Problem details » Your answer must be the lines from the first record through the line that contains "This function will", copied exactly and without any pictures.

Record extracts »
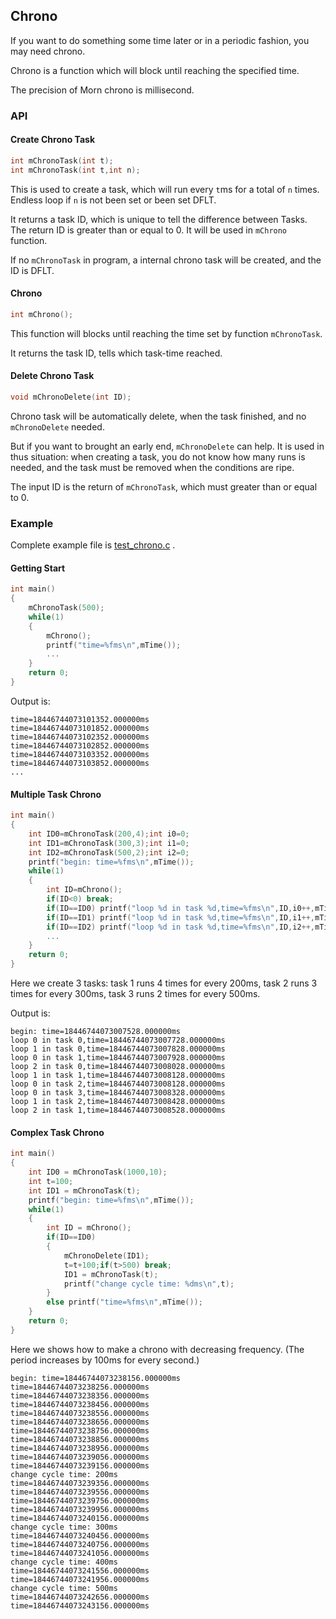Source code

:## Chrono

If you want to do something some time later or in a periodic fashion, you may need chrono.

Chrono is a function which will block until reaching the specified time.

The  precision of Morn chrono is millisecond.



### API

#### Create Chrono Task

```c
int mChronoTask(int t);
int mChronoTask(int t,int n);
```

This is used to create a task, which will run every `t`ms for a total of `n` times. Endless loop if `n` is not been set or been set DFLT.

It returns a task ID, which is unique to  tell the difference between Tasks. The return ID is greater than or equal to 0. It will be used in `mChrono` function.

If no `mChronoTask` in program, a internal chrono task will be created, and the ID is DFLT.



#### Chrono

```c
int mChrono();
```

This function will blocks until reaching the time set by function `mChronoTask`.

It returns the task ID, tells which task-time reached.



#### Delete Chrono Task

```c
void mChronoDelete(int ID);
```

Chrono task will be automatically delete, when the task finished, and no `mChronoDelete` needed. 

But if you want to brought an early end, `mChronoDelete` can help. It is used in thus situation: when creating a task, you do not know how many runs is needed, and the task must be removed  when the conditions are ripe.

The input ID is the return of `mChronoTask`, which must greater than or equal to 0.



### Example

 Complete example file is [test_chrono.c](https://github.com/jingweizhanghuai/Morn/blob/master/test/test_chrono.c) .

#### Getting Start

```c
int main()
{
    mChronoTask(500);
    while(1)
    {
        mChrono();
        printf("time=%fms\n",mTime());
        ...
    }
    return 0;
}
```

Output is:

```
time=18446744073101352.000000ms
time=18446744073101852.000000ms
time=18446744073102352.000000ms
time=18446744073102852.000000ms
time=18446744073103352.000000ms
time=18446744073103852.000000ms
...
```



#### Multiple Task Chrono

```c
int main()
{
    int ID0=mChronoTask(200,4);int i0=0;
    int ID1=mChronoTask(300,3);int i1=0;
    int ID2=mChronoTask(500,2);int i2=0;
    printf("begin: time=%fms\n",mTime());
    while(1)
    {
        int ID=mChrono();
        if(ID<0) break;
        if(ID==ID0) printf("loop %d in task %d,time=%fms\n",ID,i0++,mTime());
        if(ID==ID1) printf("loop %d in task %d,time=%fms\n",ID,i1++,mTime());
        if(ID==ID2) printf("loop %d in task %d,time=%fms\n",ID,i2++,mTime());
        ...
    }
    return 0;
}
```

Here we create 3 tasks: task 1 runs 4 times for every 200ms, task 2 runs 3 times for every 300ms, task 3 runs 2 times for every 500ms.

Output is:

```
begin: time=18446744073007528.000000ms
loop 0 in task 0,time=18446744073007728.000000ms
loop 1 in task 0,time=18446744073007828.000000ms
loop 0 in task 1,time=18446744073007928.000000ms
loop 2 in task 0,time=18446744073008028.000000ms
loop 1 in task 1,time=18446744073008128.000000ms
loop 0 in task 2,time=18446744073008128.000000ms
loop 0 in task 3,time=18446744073008328.000000ms
loop 1 in task 2,time=18446744073008428.000000ms
loop 2 in task 1,time=18446744073008528.000000ms
```



#### Complex Task Chrono

```c
int main()
{
    int ID0 = mChronoTask(1000,10);
    int t=100;
    int ID1 = mChronoTask(t);
    printf("begin: time=%fms\n",mTime());
    while(1)
    {
        int ID = mChrono();
        if(ID==ID0)
        {
            mChronoDelete(ID1);
            t=t+100;if(t>500) break;
            ID1 = mChronoTask(t);
            printf("change cycle time: %dms\n",t);
        }
        else printf("time=%fms\n",mTime());
    }
    return 0;
}
```

Here we shows how to make a chrono with decreasing frequency. (The period increases by 100ms for every second.)

```
begin: time=18446744073238156.000000ms
time=18446744073238256.000000ms
time=18446744073238356.000000ms
time=18446744073238456.000000ms
time=18446744073238556.000000ms
time=18446744073238656.000000ms
time=18446744073238756.000000ms
time=18446744073238856.000000ms
time=18446744073238956.000000ms
time=18446744073239056.000000ms
time=18446744073239156.000000ms
change cycle time: 200ms
time=18446744073239356.000000ms
time=18446744073239556.000000ms
time=18446744073239756.000000ms
time=18446744073239956.000000ms
time=18446744073240156.000000ms
change cycle time: 300ms
time=18446744073240456.000000ms
time=18446744073240756.000000ms
time=18446744073241056.000000ms
change cycle time: 400ms
time=18446744073241556.000000ms
time=18446744073241956.000000ms
change cycle time: 500ms
time=18446744073242656.000000ms
time=18446744073243156.000000ms
```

The completed task »
Source code

:## Chrono

If you want to do something some time later or in a periodic fashion, you may need chrono.

Chrono is a function which will block until reaching the specified time.

The  precision of Morn chrono is millisecond.



### API

#### Create Chrono Task

```c
int mChronoTask(int t);
int mChronoTask(int t,int n);
```

This is used to create a task, which will run every `t`ms for a total of `n` times. Endless loop if `n` is not been set or been set DFLT.

It returns a task ID, which is unique to  tell the difference between Tasks. The return ID is greater than or equal to 0. It will be used in `mChrono` function.

If no `mChronoTask` in program, a internal chrono task will be created, and the ID is DFLT.



#### Chrono

```c
int mChrono();
```

This function will blocks until reaching the time set by function `mChronoTask`.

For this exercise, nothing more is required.